# YOUR GOAL
Which lines to output? The line containing "## [173,] 1.2987640" and every line after it in the data below, each copied exactly.
** DATA IN THIS EXERCISE follows **
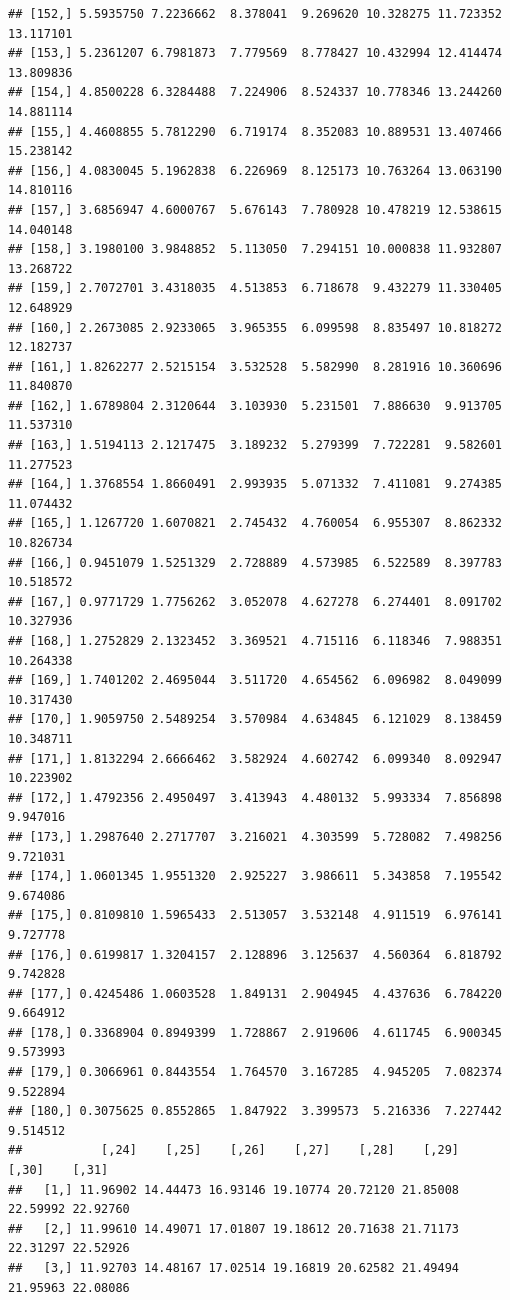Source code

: \documentclass{article}\usepackage[]{graphicx}\usepackage[]{color}
\makeatletter
\newenvironment{kframe}{%
 \def\at@end@of@kframe{}%
 \ifinner\ifhmode%
  \def\at@end@of@kframe{\end{minipage}}%
  \begin{minipage}{\columnwidth}%
 \fi\fi%
 \def\FrameCommand##1{\hskip\@totalleftmargin \hskip-\fboxsep
 \colorbox{shadecolor}{##1}\hskip-\fboxsep
     \hskip-\linewidth \hskip-\@totalleftmargin \hskip\columnwidth}%
 \MakeFramed {\advance\hsize-\width
   \@totalleftmargin\z@ \linewidth\hsize
   \@setminipage}}%
 {\par\unskip\endMakeFramed%
 \at@end@of@kframe}
\newenvironment{knitrout}{}{} %
\makeatother
\begin{document}
\begin{knitrout}
\begin{kframe}
\begin{verbatim}
## [152,] 5.5935750 7.2236662  8.378041  9.269620 10.328275 11.723352 13.117101
## [153,] 5.2361207 6.7981873  7.779569  8.778427 10.432994 12.414474 13.809836
## [154,] 4.8500228 6.3284488  7.224906  8.524337 10.778346 13.244260 14.881114
## [155,] 4.4608855 5.7812290  6.719174  8.352083 10.889531 13.407466 15.238142
## [156,] 4.0830045 5.1962838  6.226969  8.125173 10.763264 13.063190 14.810116
## [157,] 3.6856947 4.6000767  5.676143  7.780928 10.478219 12.538615 14.040148
## [158,] 3.1980100 3.9848852  5.113050  7.294151 10.000838 11.932807 13.268722
## [159,] 2.7072701 3.4318035  4.513853  6.718678  9.432279 11.330405 12.648929
## [160,] 2.2673085 2.9233065  3.965355  6.099598  8.835497 10.818272 12.182737
## [161,] 1.8262277 2.5215154  3.532528  5.582990  8.281916 10.360696 11.840870
## [162,] 1.6789804 2.3120644  3.103930  5.231501  7.886630  9.913705 11.537310
## [163,] 1.5194113 2.1217475  3.189232  5.279399  7.722281  9.582601 11.277523
## [164,] 1.3768554 1.8660491  2.993935  5.071332  7.411081  9.274385 11.074432
## [165,] 1.1267720 1.6070821  2.745432  4.760054  6.955307  8.862332 10.826734
## [166,] 0.9451079 1.5251329  2.728889  4.573985  6.522589  8.397783 10.518572
## [167,] 0.9771729 1.7756262  3.052078  4.627278  6.274401  8.091702 10.327936
## [168,] 1.2752829 2.1323452  3.369521  4.715116  6.118346  7.988351 10.264338
## [169,] 1.7401202 2.4695044  3.511720  4.654562  6.096982  8.049099 10.317430
## [170,] 1.9059750 2.5489254  3.570984  4.634845  6.121029  8.138459 10.348711
## [171,] 1.8132294 2.6666462  3.582924  4.602742  6.099340  8.092947 10.223902
## [172,] 1.4792356 2.4950497  3.413943  4.480132  5.993334  7.856898  9.947016
## [173,] 1.2987640 2.2717707  3.216021  4.303599  5.728082  7.498256  9.721031
## [174,] 1.0601345 1.9551320  2.925227  3.986611  5.343858  7.195542  9.674086
## [175,] 0.8109810 1.5965433  2.513057  3.532148  4.911519  6.976141  9.727778
## [176,] 0.6199817 1.3204157  2.128896  3.125637  4.560364  6.818792  9.742828
## [177,] 0.4245486 1.0603528  1.849131  2.904945  4.437636  6.784220  9.664912
## [178,] 0.3368904 0.8949399  1.728867  2.919606  4.611745  6.900345  9.573993
## [179,] 0.3066961 0.8443554  1.764570  3.167285  4.945205  7.082374  9.522894
## [180,] 0.3075625 0.8552865  1.847922  3.399573  5.216336  7.227442  9.514512
##           [,24]    [,25]    [,26]    [,27]    [,28]    [,29]    [,30]    [,31]
##   [1,] 11.96902 14.44473 16.93146 19.10774 20.72120 21.85008 22.59992 22.92760
##   [2,] 11.99610 14.49071 17.01807 19.18612 20.71638 21.71173 22.31297 22.52926
##   [3,] 11.92703 14.48167 17.02514 19.16819 20.62582 21.49494 21.95963 22.08086

\end{verbatim}
\end{kframe}
\end{knitrout}
\end{document}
** End of DATA IN THIS EXERCISE **
# ANSWER BELOW
## [173,] 1.2987640 2.2717707  3.216021  4.303599  5.728082  7.498256  9.721031
## [174,] 1.0601345 1.9551320  2.925227  3.986611  5.343858  7.195542  9.674086
## [175,] 0.8109810 1.5965433  2.513057  3.532148  4.911519  6.976141  9.727778
## [176,] 0.6199817 1.3204157  2.128896  3.125637  4.560364  6.818792  9.742828
## [177,] 0.4245486 1.0603528  1.849131  2.904945  4.437636  6.784220  9.664912
## [178,] 0.3368904 0.8949399  1.728867  2.919606  4.611745  6.900345  9.573993
## [179,] 0.3066961 0.8443554  1.764570  3.167285  4.945205  7.082374  9.522894
## [180,] 0.3075625 0.8552865  1.847922  3.399573  5.216336  7.227442  9.514512
##           [,24]    [,25]    [,26]    [,27]    [,28]    [,29]    [,30]    [,31]
##   [1,] 11.96902 14.44473 16.93146 19.10774 20.72120 21.85008 22.59992 22.92760
##   [2,] 11.99610 14.49071 17.01807 19.18612 20.71638 21.71173 22.31297 22.52926
##   [3,] 11.92703 14.48167 17.02514 19.16819 20.62582 21.49494 21.95963 22.08086

\end{verbatim}
\end{kframe}
\end{knitrout}
\end{document}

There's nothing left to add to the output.